Work order: Tell how many lines in the listing below contain the word "tentang", giving the number alone.

(Recorded data begins)

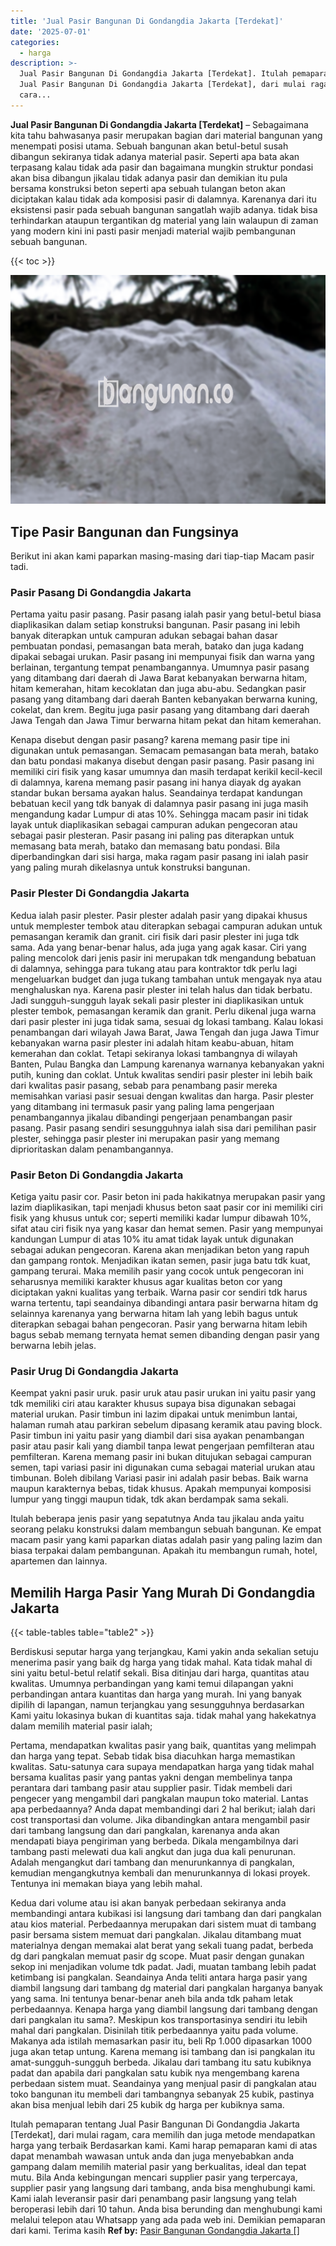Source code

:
 ```yaml
---
title: 'Jual Pasir Bangunan Di Gondangdia Jakarta [Terdekat]'
date: '2025-07-01'
categories:
  - harga
description: >-
  Jual Pasir Bangunan Di Gondangdia Jakarta [Terdekat]. Itulah pemaparan tentang
  Jual Pasir Bangunan Di Gondangdia Jakarta [Terdekat], dari mulai ragam,
  cara...
---
```


**Jual Pasir Bangunan Di Gondangdia Jakarta \[Terdekat\]** – Sebagaimana kita tahu bahwasanya pasir merupakan bagian dari material bangunan yang menempati posisi utama. Sebuah bangunan akan betul-betul susah dibangun sekiranya tidak adanya material pasir. Seperti apa bata akan terpasang kalau tidak ada pasir dan bagaimana mungkin struktur pondasi akan bisa dibangun jikalau tidak adanya pasir dan demikian itu pula bersama konstruksi beton seperti apa sebuah tulangan beton akan diciptakan kalau tidak ada komposisi pasir di dalamnya. Karenanya dari itu eksistensi pasir pada sebuah bangunan sangatlah wajib adanya. tidak bisa terhindarkan ataupun tergantikan dg material yang lain walaupun di zaman yang modern kini ini pasti pasir menjadi material wajib pembangunan sebuah bangunan.

{{< toc >}}

![Jual Pasir Bangunan Di Gondangdia Jakarta [Terdekat]](/images/jual-pasir-bangunan-75.png)

## Tipe Pasir Bangunan dan Fungsinya

Berikut ini akan kami paparkan masing-masing dari tiap-tiap Macam pasir tadi.

### Pasir Pasang Di Gondangdia Jakarta

Pertama yaitu pasir pasang. Pasir pasang ialah pasir yang betul-betul biasa diaplikasikan dalam setiap konstruksi bangunan. Pasir pasang ini lebih banyak diterapkan untuk campuran adukan sebagai bahan dasar pembuatan pondasi, pemasangan bata merah, batako dan juga kadang dipakai sebagai urukan. Pasir pasang ini mempunyai fisik dan warna yang berlainan, tergantung tempat penambangannya. Umumnya pasir pasang yang ditambang dari daerah di Jawa Barat kebanyakan berwarna hitam, hitam kemerahan, hitam kecoklatan dan juga abu-abu. Sedangkan pasir pasang yang ditambang dari daerah Banten kebanyakan berwarna kuning, cokelat, dan krem. Begitu juga pasir pasang yang ditambang dari daerah Jawa Tengah dan Jawa Timur berwarna hitam pekat dan hitam kemerahan.

Kenapa disebut dengan pasir pasang? karena memang pasir tipe ini digunakan untuk pemasangan. Semacam pemasangan bata merah, batako dan batu pondasi makanya disebut dengan pasir pasang. Pasir pasang ini memiliki ciri fisik yang kasar umumnya dan masih terdapat kerikil kecil-kecil di dalamnya, karena memang pasir pasang ini hanya diayak dg ayakan standar bukan bersama ayakan halus. Seandainya terdapat kandungan bebatuan kecil yang tdk banyak di dalamnya pasir pasang ini juga masih mengandung kadar Lumpur di atas 10%. Sehingga macam pasir ini tidak layak untuk diaplikasikan sebagai campuran adukan pengecoran atau sebagai pasir plesteran. Pasir pasang ini paling pas diterapkan untuk memasang bata merah, batako dan memasang batu pondasi. Bila diperbandingkan dari sisi harga, maka ragam pasir pasang ini ialah pasir yang paling murah dikelasnya untuk konstruksi bangunan.

### Pasir Plester Di Gondangdia Jakarta

Kedua ialah pasir plester. Pasir plester adalah pasir yang dipakai khusus untuk memplester tembok atau diterapkan sebagai campuran adukan untuk pemasangan keramik dan granit. ciri fisik dari pasir plester ini juga tdk sama. Ada yang benar-benar halus, ada juga yang agak kasar. Ciri yang paling mencolok dari jenis pasir ini merupakan tdk mengandung bebatuan di dalamnya, sehingga para tukang atau para kontraktor tdk perlu lagi mengeluarkan budget dan juga tukang tambahan untuk mengayak nya atau menghaluskan nya. Karena pasir plester ini telah halus dan tidak berbatu. Jadi sungguh-sungguh layak sekali pasir plester ini diaplikasikan untuk plester tembok, pemasangan keramik dan granit. Perlu dikenal juga warna dari pasir plester ini juga tidak sama, sesuai dg lokasi tambang. Kalau lokasi penambangan dari wilayah Jawa Barat, Jawa Tengah dan juga Jawa Timur kebanyakan warna pasir plester ini adalah hitam keabu-abuan, hitam kemerahan dan coklat. Tetapi sekiranya lokasi tambangnya di wilayah Banten, Pulau Bangka dan Lampung karenanya warnanya kebanyakan yakni putih, kuning dan coklat. Untuk kwalitas sendiri pasir plester ini lebih baik dari kwalitas pasir pasang, sebab para penambang pasir mereka memisahkan variasi pasir sesuai dengan kwalitas dan harga. Pasir plester yang ditambang ini termasuk pasir yang paling lama pengerjaan penambangannya jikalau dibandingi pengerjaan penambangan pasir pasang. Pasir pasang sendiri sesungguhnya ialah sisa dari pemilihan pasir plester, sehingga pasir plester ini merupakan pasir yang memang diprioritaskan dalam penambangannya.

### Pasir Beton Di Gondangdia Jakarta

Ketiga yaitu pasir cor. Pasir beton ini pada hakikatnya merupakan pasir yang lazim diaplikasikan, tapi menjadi khusus beton saat pasir cor ini memiliki ciri fisik yang khusus untuk cor; seperti memiliki kadar lumpur dibawah 10%, sifat atau ciri fisik nya yang kasar dan hemat semen. Pasir yang mempunyai kandungan Lumpur di atas 10% itu amat tidak layak untuk digunakan sebagai adukan pengecoran. Karena akan menjadikan beton yang rapuh dan gampang rontok. Menjadikan ikatan semen, pasir juga batu tdk kuat, gampang terurai. Maka memilih pasir yang cocok untuk pengecoran ini seharusnya memiliki karakter khusus agar kualitas beton cor yang diciptakan yakni kualitas yang terbaik. Warna pasir cor sendiri tdk harus warna tertentu, tapi seandainya dibandingi antara pasir berwarna hitam dg selainnya karenanya yang berwarna hitam lah yang lebih bagus untuk diterapkan sebagai bahan pengecoran. Pasir yang berwarna hitam lebih bagus sebab memang ternyata hemat semen dibanding dengan pasir yang berwarna lebih jelas.

### Pasir Urug Di Gondangdia Jakarta

Keempat yakni pasir uruk. pasir uruk atau pasir urukan ini yaitu pasir yang tdk memiliki ciri atau karakter khusus supaya bisa digunakan sebagai material urukan. Pasir timbun ini lazim dipakai untuk menimbun lantai, halaman rumah atau parkiran sebelum dipasang keramik atau paving block. Pasir timbun ini yaitu pasir yang diambil dari sisa ayakan penambangan pasir atau pasir kali yang diambil tanpa lewat pengerjaan pemfilteran atau pemfilteran. Karena memang pasir ini bukan ditujukan sebagai campuran semen, tapi variasi pasir ini digunakan cuma sebagai material urukan atau timbunan. Boleh dibilang Variasi pasir ini adalah pasir bebas. Baik warna maupun karakternya bebas, tidak khusus. Apakah mempunyai komposisi lumpur yang tinggi maupun tidak, tdk akan berdampak sama sekali.

Itulah beberapa jenis pasir yang sepatutnya Anda tau jikalau anda yaitu seorang pelaku konstruksi dalam membangun sebuah bangunan. Ke empat macam pasir yang kami paparkan diatas adalah pasir yang paling lazim dan biasa terpakai dalam pembangunan. Apakah itu membangun rumah, hotel, apartemen dan lainnya.

## Memilih Harga Pasir Yang Murah Di Gondangdia Jakarta

{{< table-tables table="table2" >}}

Berdiskusi seputar harga yang terjangkau, Kami yakin anda sekalian setuju menerima pasir yang baik dg harga yang tidak mahal. Kata tidak mahal di sini yaitu betul-betul relatif sekali. Bisa ditinjau dari harga, quantitas atau kwalitas. Umumnya perbandingan yang kami temui dilapangan yakni perbandingan antara kuantitas dan harga yang murah. Ini yang banyak dipilih di lapangan, namun terjangkau yang sesungguhnya berdasarkan Kami yaitu lokasinya bukan di kuantitas saja. tidak mahal yang hakekatnya dalam memilih material pasir ialah;

Pertama, mendapatkan kwalitas pasir yang baik, quantitas yang melimpah dan harga yang tepat. Sebab tidak bisa diacuhkan harga memastikan kwalitas. Satu-satunya cara supaya mendapatkan harga yang tidak mahal bersama kualitas pasir yang pantas yakni dengan membelinya tanpa perantara dari tambang pasir atau supplier pasir. Tidak membeli dari pengecer yang mengambil dari pangkalan maupun toko material. Lantas apa perbedaannya? Anda dapat membandingi dari 2 hal berikut; ialah dari cost transportasi dan volume. Jika dibandingkan antara mengambil pasir dari tambang langsung dan dari pangkalan, karenanya anda akan mendapati biaya pengiriman yang berbeda. Dikala mengambilnya dari tambang pasti melewati dua kali angkut dan juga dua kali penurunan. Adalah mengangkut dari tambang dan menurunkannya di pangkalan, kemudian mengangkutnya kembali dan menurunkannya di lokasi proyek. Tentunya ini memakan biaya yang lebih mahal.

Kedua dari volume atau isi akan banyak perbedaan sekiranya anda membandingi antara kubikasi isi langsung dari tambang dan dari pangkalan atau kios material. Perbedaannya merupakan dari sistem muat di tambang pasir bersama sistem memuat dari pangkalan. Jikalau ditambang muat materialnya dengan memakai alat berat yang sekali tuang padat, berbeda dg dari pangkalan memuat pasir dg scope. Muat pasir dengan gunakan sekop ini menjadikan volume tdk padat. Jadi, muatan tambang lebih padat ketimbang isi pangkalan. Seandainya Anda teliti antara harga pasir yang diambil langsung dari tambang dg material dari pangkalan harganya banyak yang sama. Ini tentunya benar-benar aneh bila anda tdk paham letak perbedaannya. Kenapa harga yang diambil langsung dari tambang dengan dari pangkalan itu sama?. Meskipun kos transportasinya sendiri itu lebih mahal dari pangkalan. Disinilah titik perbedaannya yaitu pada volume. Makanya ada istilah memasarkan pasir itu, beli Rp 1.000 dipasarkan 1000 juga akan tetap untung. Karena memang isi tambang dan isi pangkalan itu amat-sungguh-sungguh berbeda. Jikalau dari tambang itu satu kubiknya padat dan apabila dari pangkalan satu kubik nya mengembang karena perbedaan sistem muat. Seandainya yang menjual pasir di pangkalan atau toko bangunan itu membeli dari tambangnya sebanyak 25 kubik, pastinya akan bisa menjual lebih dari 25 kubik dg harga per kubiknya sama.

Itulah pemaparan tentang Jual Pasir Bangunan Di Gondangdia Jakarta \[Terdekat\], dari mulai ragam, cara memilih dan juga metode mendapatkan harga yang terbaik Berdasarkan kami. Kami harap pemaparan kami di atas dapat menambah wawasan untuk anda dan juga menyebabkan anda gampang dalam memilih material pasir yang berkualitas, ideal dan tepat mutu. Bila Anda kebingungan mencari supplier pasir yang terpercaya, supplier pasir yang langsung dari tambang, anda bisa menghubungi kami. Kami ialah leveransir pasir dari penambang pasir langsung yang telah beroperasi lebih dari 10 tahun. Anda bisa berunding dan menghubungi kami melalui telepon atau Whatsapp yang ada pada web ini. Demikian pemaparan dari kami. Terima kasih
**Ref by:** [Pasir Bangunan Gondangdia Jakarta []](https://id.wikipedia.org/wiki/Pasir)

(Recorded data ends)

Written reply: 2